Thank you for the review, I will address those shortly, but will answer some
questions in the meantime.
> > First, the changes are lacking any explanatory comments. Probably we
> > should follow how nodeAgg does this and add both comments to the
> > ExecSort function header as well as specific comments above the "if"
> > around the new tuplesort_begin_datum explaining the specific
> > conditions that are required for the optimization to be useful and
> > safe.
Done, since I lifted the restrictions following your questions, there isn't
much left to comment. (see below)
> >
> > That leads to a question I had: I don't follow why bounded mode (when
> > using byval) needs to be excluded. Comments should be added if there's
> > a good reason (as noted above), but maybe it's a case we can handle
> > safely?
I had test failures when trying to move the Datum around when performing a
bounded sort, but did not look into it at first.
Now I've looked into it, and the switch to a heapsort when using bounded mode
just unconditionnaly tried to free a tuple that was never there to begin with.
So if the SortTuple does not contain an actual tuple, but only a single datum,
do not do that.
I've updated the patch to fix this and enable the optimization in the case of
bounded sort.
> >
> > A second question: at first glance it's intuitively the case we might
> > not be able to handle byref values. But nodeAgg doesn't seem to have
> > that restriction. What's the difference here?
>
> I think tuplesort_begin_datum, doesn't have any such limitation, it
> can handle any type of Datum so I think we don't need to consider the
> only attbyval, we can consider any type of attribute for this
> optimization.
I've restricted the optimization to byval types because of the following
comment in nodeAgg.c:
/*
* Note: if input type is pass-by-ref, the datums returned by the
sort are
* freshly palloc'd in the per-query context, so we must be careful
to
* pfree them when they are no longer needed.
*/
As I was not sure how to handle that, I prefered the safety of not enabling
it. Since you both told me it should be safe, I've lifted that restriction
too.
> A few small code observations:
> - In my view the addition of unlikely() in ExecSort is unlikely to be
> of benefit because it's a single call for the entire node's execution
> (not in the tuple loop).
Done.
> - It seems clearer to change the "if (!node->is_single_val)" to flip
> the true/false cases so we don't need the negation.
Agreed, done.
> - I assume there are tests that likely already cover this case, but
> it'd be worth verifying that.
Yes many test cases cover that, but maybe it would be better to explictly
check for it on some cases: do you think we could add a debug message that can
be checked for ?
> Finally, I believe the same optimization likely ought to be added to
> nodeIncrementalSort. It's less likely the tests there are sufficient
> for both this and the original case, but we'll see.

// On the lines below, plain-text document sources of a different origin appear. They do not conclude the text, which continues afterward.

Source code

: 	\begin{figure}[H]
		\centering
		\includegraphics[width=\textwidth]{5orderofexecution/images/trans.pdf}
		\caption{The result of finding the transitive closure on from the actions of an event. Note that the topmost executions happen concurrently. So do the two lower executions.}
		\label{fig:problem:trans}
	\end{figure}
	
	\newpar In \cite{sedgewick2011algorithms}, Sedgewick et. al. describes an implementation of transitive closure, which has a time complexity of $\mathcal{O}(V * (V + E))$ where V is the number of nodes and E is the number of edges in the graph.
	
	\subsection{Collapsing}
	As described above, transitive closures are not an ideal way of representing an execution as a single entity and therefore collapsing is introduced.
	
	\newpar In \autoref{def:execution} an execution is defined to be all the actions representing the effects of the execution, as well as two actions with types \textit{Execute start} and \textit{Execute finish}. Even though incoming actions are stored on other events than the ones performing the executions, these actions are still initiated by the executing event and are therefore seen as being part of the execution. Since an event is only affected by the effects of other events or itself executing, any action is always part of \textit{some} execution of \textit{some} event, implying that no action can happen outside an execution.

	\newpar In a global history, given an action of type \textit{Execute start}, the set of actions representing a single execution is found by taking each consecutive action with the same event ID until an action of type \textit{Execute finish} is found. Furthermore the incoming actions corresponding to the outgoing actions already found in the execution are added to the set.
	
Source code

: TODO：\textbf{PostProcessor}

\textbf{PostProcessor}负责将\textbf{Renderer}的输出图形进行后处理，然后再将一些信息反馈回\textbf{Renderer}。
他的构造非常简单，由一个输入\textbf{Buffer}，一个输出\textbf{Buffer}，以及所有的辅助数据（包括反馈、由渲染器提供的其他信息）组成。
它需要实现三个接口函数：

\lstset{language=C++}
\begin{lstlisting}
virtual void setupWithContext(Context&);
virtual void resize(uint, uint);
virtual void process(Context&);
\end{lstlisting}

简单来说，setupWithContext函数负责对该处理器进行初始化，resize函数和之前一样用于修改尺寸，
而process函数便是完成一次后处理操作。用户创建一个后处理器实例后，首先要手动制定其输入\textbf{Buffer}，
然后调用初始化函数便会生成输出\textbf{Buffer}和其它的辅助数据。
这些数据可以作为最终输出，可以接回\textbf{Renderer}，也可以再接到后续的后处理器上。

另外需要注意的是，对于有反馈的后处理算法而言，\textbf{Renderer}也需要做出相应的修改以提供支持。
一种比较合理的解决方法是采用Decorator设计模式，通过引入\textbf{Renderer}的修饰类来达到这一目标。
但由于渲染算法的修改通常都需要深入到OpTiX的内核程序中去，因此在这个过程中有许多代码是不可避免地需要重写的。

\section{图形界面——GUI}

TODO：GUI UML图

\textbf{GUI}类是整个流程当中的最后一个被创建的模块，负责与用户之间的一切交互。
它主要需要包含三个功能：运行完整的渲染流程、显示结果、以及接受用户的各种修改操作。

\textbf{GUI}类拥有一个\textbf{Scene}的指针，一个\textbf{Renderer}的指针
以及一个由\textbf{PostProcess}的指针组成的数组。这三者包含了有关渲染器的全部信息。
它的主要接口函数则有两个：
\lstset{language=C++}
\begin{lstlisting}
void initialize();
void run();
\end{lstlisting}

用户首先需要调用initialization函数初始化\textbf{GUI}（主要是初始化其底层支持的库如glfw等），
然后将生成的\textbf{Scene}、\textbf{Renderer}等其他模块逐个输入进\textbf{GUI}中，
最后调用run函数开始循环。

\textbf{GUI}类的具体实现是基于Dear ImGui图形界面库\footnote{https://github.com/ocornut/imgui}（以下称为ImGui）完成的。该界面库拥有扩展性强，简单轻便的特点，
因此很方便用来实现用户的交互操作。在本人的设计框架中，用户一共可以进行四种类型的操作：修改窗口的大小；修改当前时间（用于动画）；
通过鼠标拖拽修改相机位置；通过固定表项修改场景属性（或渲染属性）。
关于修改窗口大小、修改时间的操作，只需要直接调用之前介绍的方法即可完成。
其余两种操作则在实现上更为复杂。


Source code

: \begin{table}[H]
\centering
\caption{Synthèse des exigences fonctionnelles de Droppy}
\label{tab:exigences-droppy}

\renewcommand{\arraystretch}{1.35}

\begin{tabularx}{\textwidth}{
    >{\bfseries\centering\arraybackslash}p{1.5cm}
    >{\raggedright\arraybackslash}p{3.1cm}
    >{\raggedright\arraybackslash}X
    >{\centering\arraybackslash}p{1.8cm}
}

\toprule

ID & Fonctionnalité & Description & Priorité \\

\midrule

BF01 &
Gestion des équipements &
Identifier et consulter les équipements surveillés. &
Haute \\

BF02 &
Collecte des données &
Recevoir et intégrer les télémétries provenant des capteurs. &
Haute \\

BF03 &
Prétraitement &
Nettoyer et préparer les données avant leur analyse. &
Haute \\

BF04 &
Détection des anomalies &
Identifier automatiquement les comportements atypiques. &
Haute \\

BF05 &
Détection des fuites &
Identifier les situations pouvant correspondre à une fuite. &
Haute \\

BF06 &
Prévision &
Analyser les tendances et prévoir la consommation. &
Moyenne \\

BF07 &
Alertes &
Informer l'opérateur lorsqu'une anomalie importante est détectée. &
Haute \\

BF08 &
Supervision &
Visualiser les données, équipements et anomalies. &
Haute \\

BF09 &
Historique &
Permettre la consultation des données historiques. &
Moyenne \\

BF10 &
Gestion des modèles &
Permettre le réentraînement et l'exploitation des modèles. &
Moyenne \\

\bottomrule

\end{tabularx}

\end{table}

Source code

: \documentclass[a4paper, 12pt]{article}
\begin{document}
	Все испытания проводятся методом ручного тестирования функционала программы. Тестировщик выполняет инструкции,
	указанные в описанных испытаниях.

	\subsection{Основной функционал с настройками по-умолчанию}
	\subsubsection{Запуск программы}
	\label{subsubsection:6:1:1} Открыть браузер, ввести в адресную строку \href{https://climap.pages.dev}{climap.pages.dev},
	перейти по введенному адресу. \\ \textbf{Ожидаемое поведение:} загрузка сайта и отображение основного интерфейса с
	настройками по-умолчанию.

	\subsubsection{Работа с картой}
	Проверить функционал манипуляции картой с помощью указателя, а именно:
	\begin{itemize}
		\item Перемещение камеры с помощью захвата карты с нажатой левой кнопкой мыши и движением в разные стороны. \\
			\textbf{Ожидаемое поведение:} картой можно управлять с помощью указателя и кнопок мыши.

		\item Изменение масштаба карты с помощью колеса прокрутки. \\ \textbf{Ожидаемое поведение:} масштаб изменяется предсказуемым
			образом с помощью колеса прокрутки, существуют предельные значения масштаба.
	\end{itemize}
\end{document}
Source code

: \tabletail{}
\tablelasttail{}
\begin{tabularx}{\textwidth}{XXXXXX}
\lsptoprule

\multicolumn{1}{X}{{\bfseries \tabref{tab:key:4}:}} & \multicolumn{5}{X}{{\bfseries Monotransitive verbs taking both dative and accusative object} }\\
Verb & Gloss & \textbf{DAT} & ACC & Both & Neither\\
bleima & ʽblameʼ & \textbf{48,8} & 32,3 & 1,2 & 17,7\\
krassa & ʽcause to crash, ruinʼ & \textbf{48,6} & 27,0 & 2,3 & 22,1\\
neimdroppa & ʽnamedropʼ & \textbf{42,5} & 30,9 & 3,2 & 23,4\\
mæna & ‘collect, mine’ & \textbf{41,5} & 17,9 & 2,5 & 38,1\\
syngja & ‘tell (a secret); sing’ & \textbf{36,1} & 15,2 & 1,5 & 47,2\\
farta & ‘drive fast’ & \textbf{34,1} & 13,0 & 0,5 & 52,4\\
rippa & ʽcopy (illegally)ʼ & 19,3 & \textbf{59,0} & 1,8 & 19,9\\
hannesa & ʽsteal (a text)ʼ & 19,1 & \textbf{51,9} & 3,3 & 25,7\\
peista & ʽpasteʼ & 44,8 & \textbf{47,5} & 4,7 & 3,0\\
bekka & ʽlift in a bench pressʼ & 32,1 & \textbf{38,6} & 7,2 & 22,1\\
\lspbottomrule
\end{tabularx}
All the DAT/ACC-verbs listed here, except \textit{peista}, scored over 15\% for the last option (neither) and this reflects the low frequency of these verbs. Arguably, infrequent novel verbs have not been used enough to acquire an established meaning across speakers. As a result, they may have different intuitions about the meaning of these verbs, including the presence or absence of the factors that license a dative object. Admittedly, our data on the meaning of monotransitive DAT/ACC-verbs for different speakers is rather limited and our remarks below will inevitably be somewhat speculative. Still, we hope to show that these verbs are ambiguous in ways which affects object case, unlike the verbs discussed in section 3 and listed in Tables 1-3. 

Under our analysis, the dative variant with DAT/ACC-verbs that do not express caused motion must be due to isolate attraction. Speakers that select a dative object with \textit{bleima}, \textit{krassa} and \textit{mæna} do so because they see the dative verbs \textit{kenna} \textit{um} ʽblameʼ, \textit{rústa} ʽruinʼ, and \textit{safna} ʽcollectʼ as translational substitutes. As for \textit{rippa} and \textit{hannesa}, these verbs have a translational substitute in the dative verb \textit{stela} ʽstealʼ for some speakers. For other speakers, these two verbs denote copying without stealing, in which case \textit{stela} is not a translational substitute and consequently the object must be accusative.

I will look into it, but isn't incrementalsort used to sort tuples on several
keys, when they are already sorted on the first ? In that case, I doubt we
would ever have a single-valued tuple here, except if there is a projection to
strip the tuple from extraneous attributes.
--
Ronan Dunklau
diff --git a/src/backend/executor/nodeSort.c b/src/backend/executor/nodeSort.c
index b99027e0d7..ff443d15a9 100644
--- a/src/backend/executor/nodeSort.c
+++ b/src/backend/executor/nodeSort.c
@@ -29,6 +29,10 @@
* which saves the results in a temporary file or memory. After the
* initial call, returns a tuple from the file with each call.
*
+ * The tuplesort can either occur on the whole tuple (this is the nominal
+ * case) or, when the input / output tuple consists of only one attribute,
+ * we switch to the tuplesort_*_datum API, optimized for that specific case.
+ *
* Conditions:
* -- none.
*
@@ -85,33 +89,59 @@ ExecSort(PlanState *pstate)
outerNode = outerPlanState(node);
tupDesc = ExecGetResultType(outerNode);
-
- tuplesortstate = tuplesort_begin_heap(tupDesc,
- plannode->numCols,
- plannode->sortColIdx,
- plannode->sortOperators,
- plannode->collations,
- plannode->nullsFirst,
- work_mem,
- NULL,
- node->randomAccess);
+ /*
+ * Switch to the tuplesort_*_datum interface when we have only one key,
+ * as it is much more efficient especially when the type is pass-by-value.
+ */
+ if (tupDesc->natts == 1)
+ {
+ node->is_single_val = true;
+ tuplesortstate = tuplesort_begin_datum(TupleDescAttr(tupDesc, 0)->atttypid,
+ plannode->sortOperators[0],
+ plannode->collations[0],
+ plannode->nullsFirst[0],
+ work_mem,
+ NULL,
+ node->randomAccess);
+ } else
+ tuplesortstate = tuplesort_begin_heap(tupDesc,
+ plannode->numCols,
+ plannode->sortColIdx,
+ plannode->sortOperators,
+ plannode->collations,
+ plannode->nullsFirst,
+ work_mem,
+ NULL,
+ node->randomAccess);
if (node->bounded)
tuplesort_set_bound(tuplesortstate, node->bound);
node->tuplesortstate = (void *) tuplesortstate;
/*
- * Scan the subplan and feed all the tuples to tuplesort.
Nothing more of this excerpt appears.